Le nouvel épisode de Black Mirror, Bandersnatch, est un récit interactif : le spectateur peut à divers moment orienter l’histoire dans un sens ou dans un autre. Nous suivons et pilotons Stefan, un jeune concepteur de jeux vidéos qui vit seul avec son père depuis le tragique décès de sa mère dans son enfance. C’est l’équivalent très assumé des « Aventures dont vous êtes le héros », un type de littérature à choix multiple, populaire dans les années 80 et 90. Bien entendu, avec Black Mirror, cela s’intitulerait mieux « La mésaventure dont vous êtes la victime ». Quoi qu’il en soit, sous des airs de divertissement, cet épisode comme ses prédécesseurs donne matière à réfléchir.
Bifurcations
Evidemment, devoir scénariser et réaliser plusieurs histoires, cela limite les options possibles. En général, elle sont réduites à deux pour chaque décision, ce qui est symbolisé dans l’épisode Bandersnatch par cet embranchement binaire : depuis le très ordinaire choix entre des frosties et des miel pops, jusqu’à celui de qui va vivre ou mourir.

En réalité le choix est dans l’ensemble souvent un peu plus complexe, et parfois un peu moins, que ne le laisse supposer ce symbole.

Ainsi, en combinant des bifurcations, on peut accéder à des trames narrative nouvelles ; toutefois par moments les deux choix proposés mènent en fait au même résultat.
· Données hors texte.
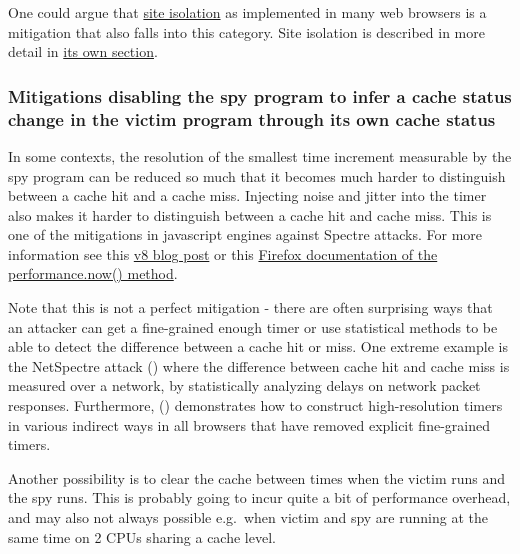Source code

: \documentclass[
  a4paper,
]{report}
\begin{document}
One could argue that
\href{https://developer.chrome.com/blog/site-isolation/}{\label{__index_entry_139}{site
isolation}} as implemented in many web browsers is
a mitigation that also falls into this category. Site isolation is
described in more detail in \hyperref[site-isolation]{its own section}.

\subsubsection{Mitigations disabling the spy program to infer a cache
status change in the victim program through its own cache
status}\label{mitigations-disabling-the-spy-program-to-infer-a-cache-status-change-in-the-victim-program-through-its-own-cache-status}

In some contexts, the resolution of the smallest time increment
measurable by the spy program can be reduced so much that it becomes
much harder to distinguish between a cache hit and a cache miss.
Injecting noise and jitter into the timer also makes it harder to
distinguish between a cache hit and cache miss. This is one of the
mitigations in javascript engines against Spectre attacks. For more
information see this \href{https://v8.dev/blog/spectre}{v8 blog post} or
this
\href{https://developer.mozilla.org/en-US/docs/Web/API/Performance/now}{Firefox
documentation of the performance.now()
method}\label{__index_entry_140}{}.

Note that this is not a perfect mitigation - there are often surprising
ways that an attacker can get a fine-grained enough timer or use
statistical methods to be able to detect the difference between a cache
hit or miss. One extreme example is the
\label{__index_entry_141}{NetSpectre}
attack () where the
difference between cache hit and cache miss is measured over a network,
by statistically analyzing delays on network packet responses.
Furthermore, ()
demonstrates how to construct high-resolution timers in various indirect
ways in all browsers that have removed explicit fine-grained timers.

Another possibility is to clear the cache between times when the victim
runs and the spy runs. This is probably going to incur quite a bit of
performance overhead, and may also not always possible e.g.~when victim
and spy are running at the same time on 2 CPUs sharing a cache level.
\end{document}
Par ailleurs, et c’est clairement énoncé dans l’épisode, le fait de pouvoir recommencer, de pouvoir parcourir toute l’arborescence des choix fait finalement que chaque choix est sans réelle conséquence, donc sans importance ni signification*.
Ces deux aspects – les choix qui mènent au même résultat et l’inconséquence du recommencement – ont poussé de nombreuses personnes à supposer que cet épisode avait pour thème central l’illusion du choix.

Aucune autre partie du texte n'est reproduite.